English
The free locus over Localization S and LocalizedModule S M coincides with the preimage of the free locus over R M under the natural map.
Русский
Свободный локус после локализации совпадает с предобразом свободного локуса над R через естественное отображение.
LaTeX
$$$\mathrm{freeLocus}(\mathrm{Localization}(S), \mathrm{LocalizedModule}(S,M)) = \mathrm{comap}(\text{algebraMap}_{R}^{\mathrm{Localization}S})^{-1}\big(\mathrm{freeLocus}(R,M)\big)$$$
Lean4
theorem freeLocus_localization (S : Submonoid R) :
freeLocus (Localization S) (LocalizedModule S M) = comap (algebraMap R _) ⁻¹' freeLocus R M :=
by
ext p
simp only [Set.mem_preimage]
let p' := p.asIdeal.comap (algebraMap R _)

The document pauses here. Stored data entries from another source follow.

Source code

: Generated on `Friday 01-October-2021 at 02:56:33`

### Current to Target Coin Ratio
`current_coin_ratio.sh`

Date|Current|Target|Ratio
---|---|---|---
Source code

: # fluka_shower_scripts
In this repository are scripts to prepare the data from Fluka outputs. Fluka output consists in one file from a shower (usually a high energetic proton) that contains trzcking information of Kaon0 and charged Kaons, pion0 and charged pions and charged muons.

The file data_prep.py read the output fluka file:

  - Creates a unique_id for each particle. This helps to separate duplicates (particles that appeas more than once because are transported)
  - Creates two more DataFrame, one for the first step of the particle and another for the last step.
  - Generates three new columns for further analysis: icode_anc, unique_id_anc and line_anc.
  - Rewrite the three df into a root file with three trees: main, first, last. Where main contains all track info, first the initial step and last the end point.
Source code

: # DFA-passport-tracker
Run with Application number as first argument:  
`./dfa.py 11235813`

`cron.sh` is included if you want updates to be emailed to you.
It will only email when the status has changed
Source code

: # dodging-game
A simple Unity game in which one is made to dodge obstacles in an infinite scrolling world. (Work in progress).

have hp' : S ≤ p'.primeCompl := fun x hx H ↦
p.isPrime.ne_top (Ideal.eq_top_of_isUnit_mem _ H (IsLocalization.map_units _ ⟨x, hx⟩))

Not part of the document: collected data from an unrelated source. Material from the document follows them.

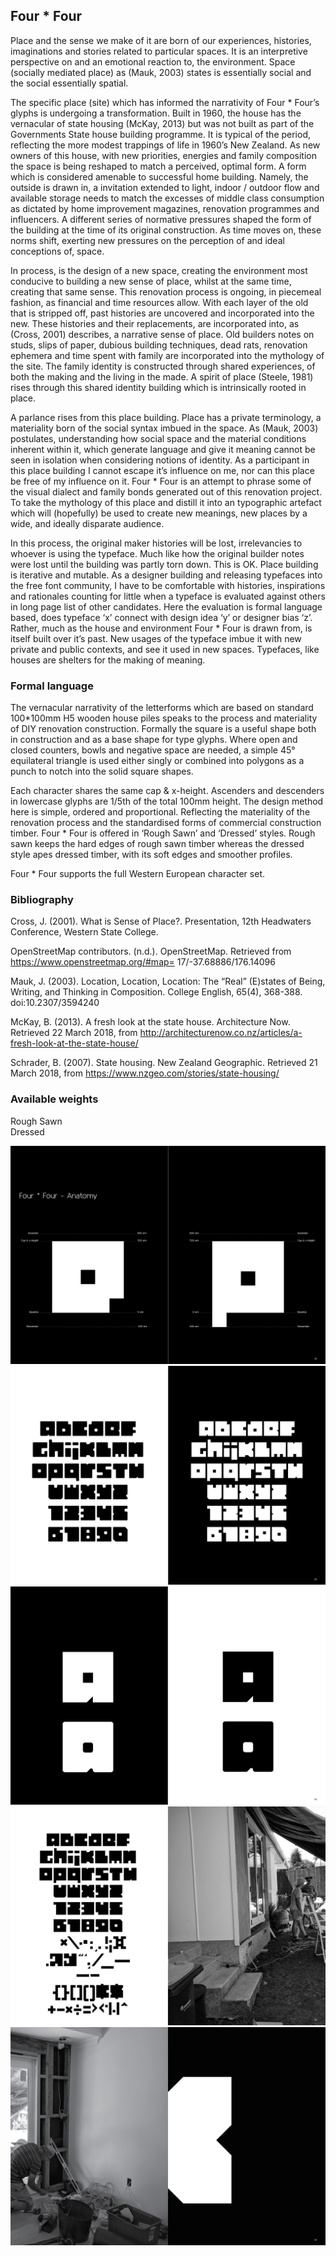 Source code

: ## Four * Four

Place and the sense we make of it are born of our experiences, histories, imaginations and stories related to particular spaces. It is an interpretive perspective on and an emotional reaction to, the environment. Space (socially mediated place) as (Mauk, 2003) states is essentially social and the social essentially spatial.

The specific place (site) which has informed the narrativity of Four * Four’s glyphs is undergoing a transformation. Built in 1960, the house has the vernacular of state housing (McKay, 2013) but was not built as part of the Governments State house building programme. It is typical of the period, reflecting the more modest trappings of life in 1960’s New Zealand. As new owners of this house, with new priorities, energies and family composition the space is being reshaped to match a perceived, optimal form. A form which is considered amenable to successful home building. Namely, the outside is drawn in, a invitation extended to light, indoor / outdoor flow and available storage needs to match the excesses of middle class consumption as dictated by home improvement magazines, renovation programmes and influencers. A different series of normative pressures shaped the form of the building at the time of its original construction. As time moves on, these norms shift, exerting new pressures on the perception of and ideal conceptions of, space.

In process, is the design of a new space, creating the environment most conducive to building a new sense of place, whilst at the same time, creating that same sense.
This renovation process is ongoing, in piecemeal fashion, as financial and time resources allow. With each layer of the old that is stripped off, past histories are uncovered and incorporated into the new. These histories and their replacements, are incorporated into, as (Cross, 2001) describes, a narrative sense of place. Old builders notes on studs, slips of paper, dubious building techniques, dead rats, renovation ephemera and time spent with family are incorporated into the mythology of the site. The family identity is constructed through shared experiences, of both the making and the living in the made. A spirit of place (Steele, 1981) rises through this shared identity building which is intrinsically rooted in place.

A parlance rises from this place building. Place has a private terminology, a materiality born of the social syntax imbued in the space. As (Mauk, 2003) postulates, understanding how social space and the material conditions inherent within it, which generate language and give it meaning cannot be seen in isolation when considering notions of identity. As a participant in this place building I cannot escape it’s influence on me, nor can this place be free of my influence on it.
Four * Four is an attempt to phrase some of the visual dialect and family bonds generated out of this renovation project. To take the mythology of this place and distill it into an typographic artefact which will (hopefully) be used to create new meanings, new places by a wide, and ideally disparate audience.

In this process, the original maker histories will be lost, irrelevancies to whoever is using the typeface. Much like how the original builder notes were lost until the building was partly torn down. This is OK. Place building is iterative and mutable. As a designer building and releasing typefaces into the free font community, I have to be comfortable with histories, inspirations and rationales counting for little when a typeface is evaluated against others in long page list of other candidates. Here the evaluation is formal language based, does typeface ‘x’ connect with design idea ‘y’ or designer bias ‘z’. Rather, much as the house and environment Four * Four is drawn from, is itself built over it’s past. New usages of the typeface imbue it with new private and public contexts, and see it used in new spaces.
Typefaces, like houses are shelters for the making of meaning.

### Formal language
The vernacular narrativity of the letterforms which are based on standard 100*100mm H5 wooden house piles speaks to the process and materiality of DIY renovation construction. Formally the square is a useful shape both in construction and as a base shape for type glyphs. Where open and closed counters, bowls and negative space are needed, a simple 45° equilateral triangle is used either singly or combined into polygons as a punch to notch into the solid square shapes.

Each character shares the same cap & x-height. Ascenders and descenders in lowercase glyphs are 1/5th of the total 100mm height. The design method here is simple, ordered and proportional. Reflecting the materiality of the renovation process and the standardised forms of commercial construction timber.
Four * Four is offered in ‘Rough Sawn’ and ‘Dressed’ styles. Rough sawn keeps the hard edges of rough sawn timber whereas the dressed style apes dressed timber, with its soft edges and smoother profiles.

Four * Four supports the full Western European character set.

### Bibliography
Cross, J. (2001). What is Sense of Place?. Presentation, 12th Headwaters Conference, Western State College.

OpenStreetMap contributors. (n.d.). OpenStreetMap. Retrieved from https://www.openstreetmap.org/#map= 17/-37.68886/176.14096

Mauk, J. (2003). Location, Location, Location: The “Real” (E)states of Being, Writing, and Thinking in Composition. College English, 65(4), 368-388. doi:10.2307/3594240

McKay, B. (2013). A fresh look at the state house. Architecture Now. Retrieved 22 March 2018, from http://architecturenow.co.nz/articles/a-fresh-look-at-the-state-house/

Schrader, B. (2007). State housing. New Zealand Geographic. Retrieved 21 March 2018, from https://www.nzgeo.com/stories/state-housing/


### Available weights
Rough Sawn  
Dressed  

![Image](images/four-by-four.jpg)
![Image](images/four-by-four2.jpg)
![Image](images/four-by-four3.jpg)
![Image](images/four-by-four4.jpg)
![Image](images/four-by-four5.jpg)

let Rₚ := Localization.AtPrime p'
let Mₚ := LocalizedModule p'.primeCompl M
letI : Algebra (Localization S) Rₚ := IsLocalization.localizationAlgebraOfSubmonoidLe _ _ S p'.primeCompl hp'
have : IsScalarTower R (Localization S) Rₚ := IsLocalization.localization_isScalarTower_of_submonoid_le ..
have : IsLocalization.AtPrime Rₚ p.asIdeal :=
by
have := IsLocalization.isLocalization_of_submonoid_le (Localization S) Rₚ _ _ hp'
apply
IsLocalization.isLocalization_of_is_exists_mul_mem _ (Submonoid.map (algebraMap R (Localization S)) p'.primeCompl)
· rintro _ ⟨x, hx, rfl⟩; exact hx
· rintro ⟨x, hx⟩
obtain ⟨x, s, rfl⟩ := IsLocalization.mk'_surjective S x
refine ⟨algebraMap _ _ s.1, x, fun H ↦ hx ?_, by simp⟩
rw [IsLocalization.mk'_eq_mul_mk'_one]
exact Ideal.mul_mem_right _ _ H
letI : Module (Localization S) Mₚ := Module.compHom Mₚ (algebraMap _ Rₚ)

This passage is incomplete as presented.